Below are the entries; return every line among them that holds the word "time".

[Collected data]
· · · · · · ·

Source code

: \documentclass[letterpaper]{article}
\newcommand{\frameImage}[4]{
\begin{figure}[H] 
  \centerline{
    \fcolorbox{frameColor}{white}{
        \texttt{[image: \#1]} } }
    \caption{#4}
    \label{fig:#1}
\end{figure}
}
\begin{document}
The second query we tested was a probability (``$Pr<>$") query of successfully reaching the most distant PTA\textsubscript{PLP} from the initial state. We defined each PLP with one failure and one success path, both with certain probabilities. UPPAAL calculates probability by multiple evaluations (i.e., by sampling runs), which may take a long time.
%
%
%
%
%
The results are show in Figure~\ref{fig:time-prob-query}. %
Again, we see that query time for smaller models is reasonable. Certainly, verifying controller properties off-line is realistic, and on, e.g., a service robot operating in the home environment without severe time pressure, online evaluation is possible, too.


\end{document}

· · · · · · ·

### TASK RESULT
The second query we tested was a probability (``$Pr<>$") query of successfully reaching the most distant PTA\textsubscript{PLP} from the initial state. We defined each PLP with one failure and one success path, both with certain probabilities. UPPAAL calculates probability by multiple evaluations (i.e., by sampling runs), which may take a long time.
The results are show in Figure~\ref{fig:time-prob-query}. %
Again, we see that query time for smaller models is reasonable. Certainly, verifying controller properties off-line is realistic, and on, e.g., a service robot operating in the home environment without severe time pressure, online evaluation is possible, too.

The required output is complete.